Earning trust back is a monumental task requiring an incredible amount of humility from both partners. It takes way longer than people want to admit. I have, however, seen couples who are committed to making things better, in spite of the horror and the obsessive thoughts, jealousy, and pain. Sometimes.

Working as a counselor I have, as you can imagine, my share of marital issues to wade through with people. Nothing comes close to the difficulty of rebuilding trust and safety. Trust and safety – two words that constantly come up when I talk to clients, especially female ones.

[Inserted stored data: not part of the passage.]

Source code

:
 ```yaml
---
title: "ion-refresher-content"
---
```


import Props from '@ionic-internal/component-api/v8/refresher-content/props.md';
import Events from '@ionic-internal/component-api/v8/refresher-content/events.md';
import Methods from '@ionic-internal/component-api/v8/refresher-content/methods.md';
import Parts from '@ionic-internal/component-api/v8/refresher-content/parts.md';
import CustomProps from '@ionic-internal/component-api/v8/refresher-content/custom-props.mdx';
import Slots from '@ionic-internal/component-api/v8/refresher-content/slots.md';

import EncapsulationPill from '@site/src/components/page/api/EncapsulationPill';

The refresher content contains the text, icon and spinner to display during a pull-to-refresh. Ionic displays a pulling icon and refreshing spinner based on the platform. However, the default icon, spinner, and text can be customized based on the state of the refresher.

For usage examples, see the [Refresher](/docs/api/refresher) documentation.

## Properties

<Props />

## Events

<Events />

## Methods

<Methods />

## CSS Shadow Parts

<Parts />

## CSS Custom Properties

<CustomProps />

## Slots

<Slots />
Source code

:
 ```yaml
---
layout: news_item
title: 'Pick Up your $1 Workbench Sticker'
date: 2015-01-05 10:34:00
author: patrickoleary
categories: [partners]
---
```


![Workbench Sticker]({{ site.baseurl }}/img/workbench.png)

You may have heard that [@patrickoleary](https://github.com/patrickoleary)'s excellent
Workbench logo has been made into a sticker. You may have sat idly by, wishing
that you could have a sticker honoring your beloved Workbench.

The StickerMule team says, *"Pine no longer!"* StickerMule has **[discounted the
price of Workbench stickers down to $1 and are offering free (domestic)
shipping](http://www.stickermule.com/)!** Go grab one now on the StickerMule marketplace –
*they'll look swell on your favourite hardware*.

People don’t generally understand how devastating infidelity can be. For the partner who has been rejected (yes I said that word) the process can take years, if ever. There are nights and days of obsessing about the “why” of it all, about how they have failed as a lover and a spouse. There are hours and hours of anger and more obsessing. Even being touched by the cheater becomes loaded, and potentially volatile. The spouse who has cheated is often subjected to months and years of the “short leash”. They are forced to phone more often, report in more often, talk to potential attractions much less often. Sometimes there is punishment and condescension, anger and vengeance. The one who is on the short leash usually grows tired of the lack of trust. Why can’t your partner ever seem to move on?

Spouses who cheat, especially men, are prone to verbalize how tired they are of not being trusted. Many will, after some months, flatly refuse to jump through any hoops or even talk about the infidelity… yet again. They are sick of the same tears, the same logic, the same belittling. A surprising number of relationships break up a year or more after the actual incident. Things just won’t seem to go away and both partners are not getting what they need.

If you have been betrayed in this way the first thing you need to understand is that there is no template for how to respond correctly to such a nightmare. It’s so easy for counselors to give out prescriptions for happiness but the sad truth is that most of us are permanently damaged. There can be forgiveness, even reconciliation, but the relationship will change. For some of us leaving is the only emotionally healthy option.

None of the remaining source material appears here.